La COB a pris acte de ce jugement, qui ne mettait pas en cause les bases législatives de son activité, et a proposé des modifications réglementaires, qui ont recueilli l'approbation des magistrats consultés et qui organisent la séparation des fonctions. Désormais, le directeur général lancera les enquêtes et en suivra le déroulement. Si le rapport révèle des anomalies, il demandera au président de désigner un rapporteur, membre du collège, qui devient alors une sorte d'instructeur, lequel va mener une procédure contradictoire, va entendre les parties, et va produire un rapport, soumis lui-même au principe du contradictoire ; la Commission se réunira pour entendre la défense et le rapporteur. Ce système paraît conforme aux exigences jurisprudentielles. Dans le cadre actuel des missions de la COB, il est techniquement opérationnel.

Il est clair que ce problème de pouvoirs de sanction conférés à des autorités administratives indépendantes dépasse la seule COB et peut concerner, par exemple, le Conseil de la concurrence. Du point de vue de l'organisation politique générale du pays, on peut se poser la question de savoir si la philosophie de la sanction administrative est encore acceptable. Le problème est de reprendre le plus vite possible ces procédures pour pouvoir mettre en _uvre la jurisprudence. Il existe quelque chose de troublant dans le système judiciaire, ainsi que l'a reconnu récemment le Premier président de la Cour de cassation : le juge considère que les traités ont une valeur supérieure aux lois, ce qui implique que la conformité d'un règlement à une loi ne suffit plus pour en garantir la régularité juridique. Lorsque le traité a un caractère de généralité très vaste, ce raisonnement juridique a pour conséquence de transférer au juge la responsabilité de l'interprétation de règles juridiques. La création normative est alors transférée du législateur vers le juge.

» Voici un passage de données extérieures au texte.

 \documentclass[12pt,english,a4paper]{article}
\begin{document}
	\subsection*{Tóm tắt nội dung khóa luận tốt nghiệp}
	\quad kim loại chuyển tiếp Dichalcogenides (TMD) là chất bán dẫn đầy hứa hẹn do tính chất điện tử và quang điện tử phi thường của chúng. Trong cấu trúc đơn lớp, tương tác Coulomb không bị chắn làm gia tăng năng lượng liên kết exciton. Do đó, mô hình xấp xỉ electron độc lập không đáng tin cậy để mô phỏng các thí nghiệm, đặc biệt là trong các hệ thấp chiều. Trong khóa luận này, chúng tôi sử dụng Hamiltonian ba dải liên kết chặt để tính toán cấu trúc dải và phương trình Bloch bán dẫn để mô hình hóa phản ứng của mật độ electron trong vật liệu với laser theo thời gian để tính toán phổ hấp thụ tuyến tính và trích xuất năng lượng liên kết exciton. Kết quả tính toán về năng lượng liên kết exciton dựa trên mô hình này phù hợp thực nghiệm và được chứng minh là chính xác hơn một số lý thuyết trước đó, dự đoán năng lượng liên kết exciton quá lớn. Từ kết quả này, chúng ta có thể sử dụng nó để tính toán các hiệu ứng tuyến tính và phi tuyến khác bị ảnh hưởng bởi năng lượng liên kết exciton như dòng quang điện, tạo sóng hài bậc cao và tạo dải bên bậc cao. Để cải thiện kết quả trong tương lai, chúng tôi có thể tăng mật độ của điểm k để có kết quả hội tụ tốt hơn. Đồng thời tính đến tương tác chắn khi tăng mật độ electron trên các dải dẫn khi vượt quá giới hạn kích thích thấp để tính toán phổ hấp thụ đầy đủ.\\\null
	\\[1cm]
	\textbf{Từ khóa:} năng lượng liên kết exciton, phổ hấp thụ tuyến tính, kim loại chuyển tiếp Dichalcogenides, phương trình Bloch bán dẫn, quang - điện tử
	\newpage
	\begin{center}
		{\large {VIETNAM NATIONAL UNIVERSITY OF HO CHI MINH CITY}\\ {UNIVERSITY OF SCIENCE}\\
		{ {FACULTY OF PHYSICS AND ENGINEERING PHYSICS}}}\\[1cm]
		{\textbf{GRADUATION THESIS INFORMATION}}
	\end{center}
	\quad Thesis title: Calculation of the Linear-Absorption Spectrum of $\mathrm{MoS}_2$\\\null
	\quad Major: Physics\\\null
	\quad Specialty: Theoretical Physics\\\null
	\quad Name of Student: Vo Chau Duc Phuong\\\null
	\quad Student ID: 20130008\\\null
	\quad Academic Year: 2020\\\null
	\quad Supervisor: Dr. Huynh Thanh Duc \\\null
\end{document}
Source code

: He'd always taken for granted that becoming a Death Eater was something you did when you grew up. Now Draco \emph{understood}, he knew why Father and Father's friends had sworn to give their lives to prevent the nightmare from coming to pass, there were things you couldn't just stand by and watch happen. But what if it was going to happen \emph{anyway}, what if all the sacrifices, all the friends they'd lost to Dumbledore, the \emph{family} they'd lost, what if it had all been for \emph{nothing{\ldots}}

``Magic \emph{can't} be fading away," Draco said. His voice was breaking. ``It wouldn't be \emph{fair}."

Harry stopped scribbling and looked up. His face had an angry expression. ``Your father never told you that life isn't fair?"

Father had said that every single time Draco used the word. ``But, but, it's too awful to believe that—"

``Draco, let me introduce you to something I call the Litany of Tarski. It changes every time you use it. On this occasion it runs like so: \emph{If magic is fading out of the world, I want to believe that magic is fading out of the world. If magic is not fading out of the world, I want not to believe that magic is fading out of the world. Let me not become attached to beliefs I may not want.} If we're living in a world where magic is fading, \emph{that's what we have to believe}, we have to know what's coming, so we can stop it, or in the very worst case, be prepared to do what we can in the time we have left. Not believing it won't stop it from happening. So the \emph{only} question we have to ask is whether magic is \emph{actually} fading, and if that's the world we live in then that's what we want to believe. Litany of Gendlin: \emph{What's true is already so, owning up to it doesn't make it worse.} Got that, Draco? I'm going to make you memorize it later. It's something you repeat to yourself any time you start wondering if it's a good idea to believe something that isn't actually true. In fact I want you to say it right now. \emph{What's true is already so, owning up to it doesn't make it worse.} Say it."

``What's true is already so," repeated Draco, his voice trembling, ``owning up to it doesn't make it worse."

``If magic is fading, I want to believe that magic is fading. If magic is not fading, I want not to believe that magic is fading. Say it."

La COB a été fragilisée par cet arrêt, mettant en évidence qu'il ne fallait pas que des membres du collège aient eu connaissance de rapports d'enquête. Il a donc fallu interrompre treize procédures en cours, qui concernaient trente personnes. La presse en a conclu que la COB était affaiblie, ce qui est exact. Elle a cependant oublié que la Commission exerçait aussi sa mission par d'autres moyens, notamment la saisine du Parquet.

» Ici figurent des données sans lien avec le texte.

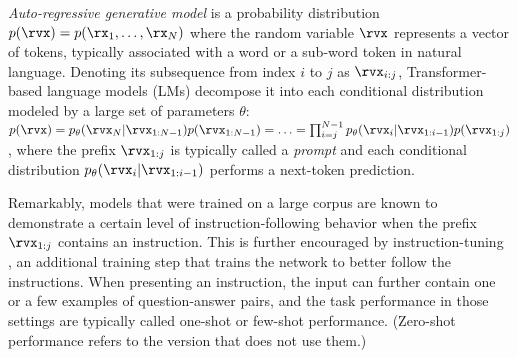 \emph{Auto-regressive generative model} is a probability distribution
$p(\rvx)=p(\rx_1,\ldots,\rx_N)$ where the random variable $\rvx$ represents a vector of tokens,
typically associated with a word or a sub-word token in natural language.
Denoting its subsequence from index $i$ to $j$ as $\rvx_{i:j}$,
Transformer-based language models (LMs) \cite{vaswani2017attention}
decompose it into each conditional distribution modeled by a large set of parameters $\theta$:
$p(\rvx)= p_\theta(\rvx_N|\rvx_{1:N-1})p(\rvx_{1:N-1}) = \ldots = \prod_{i=j}^{N-1} p_\theta(\rvx_i|\rvx_{1:i-1}) p(\rvx_{1:j})$,
where the prefix $\rvx_{1:j}$ is typically called a \emph{prompt} and
each conditional distribution $p_\theta(\rvx_i|\rvx_{1:i-1})$ performs a next-token prediction.

Remarkably, models that were trained on a large corpus
are known to demonstrate a certain level of instruction-following behavior
when the prefix $\rvx_{1:j}$ contains an instruction.
This is further encouraged by instruction-tuning \cite{ouyang2022training},
an additional training step that trains the network to better follow the instructions.
%
When presenting an instruction, the input can further contain one or a few examples of question-answer pairs,
and the task performance in those settings are typically called one-shot or few-shot performance.
(Zero-shot performance refers to the version that does not use them.)

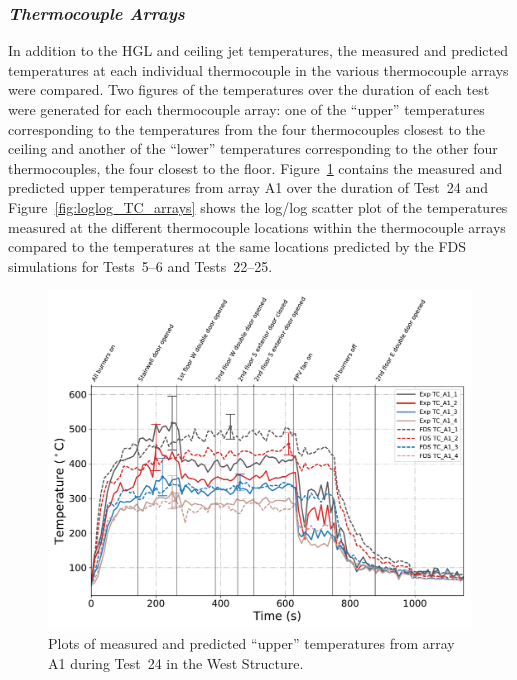 \subsubsection*{\textit{Thermocouple Arrays}}
In addition to the HGL and ceiling jet temperatures, the measured and predicted temperatures at each individual thermocouple in the various thermocouple arrays were compared. Two figures of the temperatures over the duration of each test were generated for each thermocouple array: one of the ``upper'' temperatures corresponding to the temperatures from the four thermocouples closest to the ceiling and another of the ``lower'' temperatures corresponding to the other four thermocouples, the four closest to the floor. Figure~\ref{fig:TCarray_data} contains the measured and predicted upper temperatures from array A1 over the duration of Test~24 and Figure~\ref{fig:loglog_TC_arrays} shows the log/log scatter plot of the temperatures measured at the different thermocouple locations within the thermocouple arrays compared to the temperatures at the same locations predicted by the FDS simulations for Tests~5--6 and Tests~22--25.
\begin{figure}[!h]
	\centering
	\includegraphics[width=\columnwidth]{Figures/Plots/Validation/Temperature/Test_24_TC_A1_upper}
	\caption[Plot of the measured and predicted upper temperatures from array A1 during Test~24.]{Plots of measured and predicted ``upper'' temperatures from array A1 during Test~24 in the West Structure.}
	\label{fig:TCarray_data}
\end{figure}

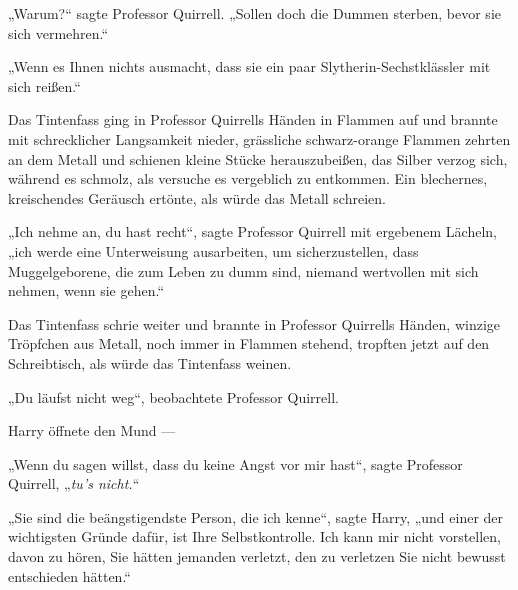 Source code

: „Warum?“ sagte Professor Quirrell.
„Sollen doch die Dummen sterben, bevor sie sich vermehren.“

„Wenn es Ihnen nichts ausmacht, dass sie ein paar Slytherin-Sechstklässler mit sich reißen.“

Das Tintenfass ging in Professor Quirrells Händen in Flammen auf und brannte mit schrecklicher Langsamkeit nieder, grässliche schwarz-orange Flammen zehrten an dem Metall und schienen kleine Stücke herauszubeißen, das Silber verzog sich, während es schmolz, als versuche es vergeblich zu entkommen. Ein blechernes, kreischendes Geräusch ertönte, als würde das Metall schreien.

„Ich nehme an, du hast recht“, sagte Professor Quirrell mit ergebenem Lächeln, „ich werde eine Unterweisung ausarbeiten, um sicherzustellen, dass Muggelgeborene, die zum Leben zu dumm sind, niemand wertvollen mit sich nehmen, wenn sie gehen.“

Das Tintenfass schrie weiter und brannte in Professor Quirrells Händen, winzige Tröpfchen aus Metall, noch immer in Flammen stehend, tropften jetzt auf den Schreibtisch, als würde das Tintenfass weinen.

„Du läufst nicht weg“, beobachtete Professor Quirrell.

Harry öffnete den Mund —

„Wenn du sagen willst, dass du keine Angst vor mir hast“, sagte Professor Quirrell,
„\emph{tu’s nicht.}“

„Sie sind die beängstigendste Person, die ich kenne“, sagte Harry, „und einer der wichtigsten Gründe dafür, ist Ihre Selbstkontrolle. Ich kann mir nicht vorstellen, davon zu hören, Sie hätten jemanden verletzt, den zu verletzen Sie nicht bewusst entschieden hätten.“

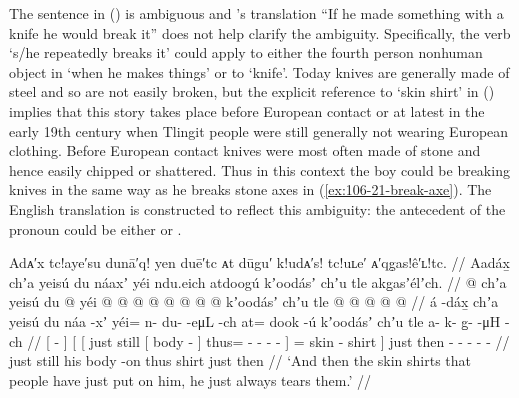 The sentence in (\lastx) is ambiguous and \citeauthor{swanton:1909}’s translation “If he made something with a knife he would break it” does not help clarify the ambiguity.
Specifically, the verb  ‘s/he repeatedly breaks it’ could apply to either the fourth person nonhuman object  in  ‘when he makes things’ or to  ‘knife’.
Today knives are generally made of steel and so are not easily broken, but the explicit reference to  ‘skin shirt’ in (\nextx) implies that this story takes place before European contact or at latest in the early 19th century when Tlingit people were still generally not wearing European clothing.
Before European contact knives were most often made of stone and hence easily chipped or shattered.
Thus in this context the boy could be breaking knives in the same way as he breaks stone axes in (\ref{ex:106-21-break-axe}).
The English translation is constructed to reflect this ambiguity: the antecedent of the pronoun  could be either  or .

\ex\label{ex:106-27-shirt-tear}%
%
\begingl
	\glpreamble	Adᴀ′x tc!aye′su dunā′q! yen duē′tc ᴀt dūgu′ k!udᴀ′s! tc!uʟe′ ᴀ′qg̣as!ê′ʟ!tc. //
	\glpreamble	Aadáx̱ chʼa yeisú du náaxʼ yéi ndu.eich atdoogú kʼoodásʼ chʼu tle akg̱asʼélʼch. //
	\gla	{}  @ {} {}
		{} {} chʼa yeisú {} du  @ {} {}
			yéi @  @ {} @ {} @ {} @ {} @ {} {}
			 @ {} @ {} kʼoodásʼ {}
		chʼu tle  @ {} @ {} @ {} @ {} @ {} //
	\glb	{} á -dáx̱ {}
		{} {} chʼa yeisú {} du náa -xʼ {}
			yéi= n- du-  -eμL -ch {} {}
			at= dook -ú kʼoodásʼ {}
		chʼu tle a- k- g̱-  -μH -ch //
	\glc	{}[  - {}]
		{}[ {}[ just still {}[  body - {}]
			thus= - -  - - \· {}]
			= skin - shirt {}]
		just then - - -  - - //
	\gld	{}  {} {}
		{} {} just still {} his body -on {}
			thus  {} {} {} {} {} {}
			 {} {} shirt {}
		just then  {} {} {} {} {} //
	\glft	‘And then the skin shirts that people have just put on him, he just always tears them.’
		//
\endgl
\xe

L'affaire qui a éclaté plus récemment a créé un « mini-séisme ». Un vendredi soir, un déontologue d'une société de bourse importante a prévenu la COB qu'un ordre anormal venait des ordinateurs mêmes de l'institution. Par son système de communication, la COB a identifié effectivement une anomalie. Le directeur général s'est saisi de l'affaire, a fait des recherches et a confirmé l'existence de cette anomalie. Les deux agents identifiés ont été immédiatement suspendus. Les ordinateurs concernés ont été mis sous scellés, les comptes qui ont supporté les opérations ont été mis sous séquestre par la justice. Puis, la presse s'est livrée à un amalgame en affirmant à tort, que, faute de pouvoir poursuivre des dirigeants de haut niveau, la COB avait engagé des poursuites contre un journaliste de l'AGEFI et une journaliste du Figaro, ce qui est totalement erroné. L'affaire a été transmise au parquet, un juge d'instruction a été désigné.

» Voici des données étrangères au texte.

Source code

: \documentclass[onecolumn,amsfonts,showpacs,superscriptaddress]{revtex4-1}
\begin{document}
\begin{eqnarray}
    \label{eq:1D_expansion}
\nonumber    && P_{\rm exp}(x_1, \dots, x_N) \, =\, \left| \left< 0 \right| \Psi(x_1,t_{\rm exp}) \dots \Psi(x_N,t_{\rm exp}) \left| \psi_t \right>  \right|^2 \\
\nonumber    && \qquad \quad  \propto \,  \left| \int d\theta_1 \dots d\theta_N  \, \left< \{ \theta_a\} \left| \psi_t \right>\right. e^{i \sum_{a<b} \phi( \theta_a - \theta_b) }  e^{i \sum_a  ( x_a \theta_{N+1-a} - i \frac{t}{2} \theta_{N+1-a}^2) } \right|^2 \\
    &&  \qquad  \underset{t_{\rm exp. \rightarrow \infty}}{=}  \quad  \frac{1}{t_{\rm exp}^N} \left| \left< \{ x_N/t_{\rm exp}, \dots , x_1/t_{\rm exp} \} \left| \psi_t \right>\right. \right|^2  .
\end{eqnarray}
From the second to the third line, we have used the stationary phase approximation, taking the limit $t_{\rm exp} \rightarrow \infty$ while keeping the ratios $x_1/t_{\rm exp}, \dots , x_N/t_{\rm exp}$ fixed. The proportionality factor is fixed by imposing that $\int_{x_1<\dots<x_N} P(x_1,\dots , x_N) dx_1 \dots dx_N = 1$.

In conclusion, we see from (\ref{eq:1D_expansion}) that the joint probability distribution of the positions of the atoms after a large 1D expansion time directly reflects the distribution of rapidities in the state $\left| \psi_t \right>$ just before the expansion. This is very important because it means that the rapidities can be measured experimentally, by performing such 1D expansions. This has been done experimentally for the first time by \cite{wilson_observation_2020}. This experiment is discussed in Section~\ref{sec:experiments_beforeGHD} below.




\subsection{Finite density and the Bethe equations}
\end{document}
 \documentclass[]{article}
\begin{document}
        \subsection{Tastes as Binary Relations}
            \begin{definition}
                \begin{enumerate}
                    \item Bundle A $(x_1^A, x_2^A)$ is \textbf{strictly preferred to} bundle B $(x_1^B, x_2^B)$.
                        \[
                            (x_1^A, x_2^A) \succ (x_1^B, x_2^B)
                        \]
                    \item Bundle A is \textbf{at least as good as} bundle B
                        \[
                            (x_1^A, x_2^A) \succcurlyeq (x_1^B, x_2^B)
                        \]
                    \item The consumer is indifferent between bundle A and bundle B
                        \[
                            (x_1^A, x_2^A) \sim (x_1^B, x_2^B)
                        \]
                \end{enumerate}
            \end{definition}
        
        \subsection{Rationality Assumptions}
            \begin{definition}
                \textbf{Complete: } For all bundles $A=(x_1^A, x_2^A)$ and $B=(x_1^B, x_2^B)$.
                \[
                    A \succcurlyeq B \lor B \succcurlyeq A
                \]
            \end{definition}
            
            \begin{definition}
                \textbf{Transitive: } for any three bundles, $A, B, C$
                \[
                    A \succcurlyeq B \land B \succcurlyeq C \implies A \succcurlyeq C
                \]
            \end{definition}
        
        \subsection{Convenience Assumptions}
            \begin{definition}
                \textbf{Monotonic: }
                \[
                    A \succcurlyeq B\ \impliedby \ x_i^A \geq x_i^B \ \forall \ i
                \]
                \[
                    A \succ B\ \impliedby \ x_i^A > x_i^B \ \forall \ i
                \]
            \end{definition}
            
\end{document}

Contrairement à ce que la presse a dit, le mécanisme de contrôle n'a pas été mis en défaut. Un système de régulation combine l'autorégulation et la régulation du régulateur. Le système a bien et rapidement fonctionné. L'existence d'autres circuits permet de penser que l'affaire aurait été identifiée si le premier filtre n'avait pas fonctionné. Si la presse a évoqué l'implication de deux fonctionnaires de la COB, il convient de souligner qu'en réalité les deux personnes mises en cause sont, d'une part, un agent de niveau modeste, et d'autre part, un agent de niveau intermédiaire placé, il est vrai, sur une ligne sensible. Cette affaire prouve, en tout cas, la responsabilité - au sens politique du terme - qui incombe à la COB.

M. Jean-Jacques Jegou a félicité M. Michel Prada pour le tableau qu'il a brossé de la situation de la place financière de Paris, en soulignant ses points forts mais sans occulter les risques encourus. Ces risques sont aggravés par l'image encore négative que les Français ont du fonctionnement des marchés financiers en général et de la bourse en particulier. La COB apparaît souvent comme une « mal aimée ». Le pouvoir politique se doit de soutenir les efforts faits par les acteurs financiers pour remédier à ce déficit d'image des marchés et de la régulation, condition indispensable pour que la bourse de Paris soit au rendez-vous des mutations en cours.

M. Philippe Auberger s'est étonné que les délits d'initiés ne fassent l'objet que d'une très faible répression en France, alors que le législateur est intervenu à deux reprises dans les années récentes pour en préciser la définition. Contrairement à ce que l'on a pu observer aux États-Unis par exemple, aucune personne n'a encore été mise en prison pour un tel délit. Il s'est donc interrogé sur les raisons qui expliquent une telle situation, jugeant que celle-ci ne peut que renforcer l'image négative que les Français se font de la bourse.

Notant que M. Michel Prada avait souligné l'intérêt de certaines des dispositions figurant dans le projet de loi relatif aux nouvelles régulations économiques, M. Éric Besson l'a interrogé sur les dispositions qu'il prévoit et dont l'absence d'entrée en vigueur, du fait du retard pris dans la discussion de ce texte, était la plus dommageable. Par ailleurs, il a souhaité connaître sa réaction à l'opinion, semble-t-il communément répandue, selon laquelle la COB n'avait pas les moyens de lutter efficacement contre les délits d'initiés. S'agissant de l'affaire qui a éclaté en son sein, il s'est demandé si elle aurait pu être décelée si les personnes intéressées n'avaient pas fait preuve d'autant de naïveté.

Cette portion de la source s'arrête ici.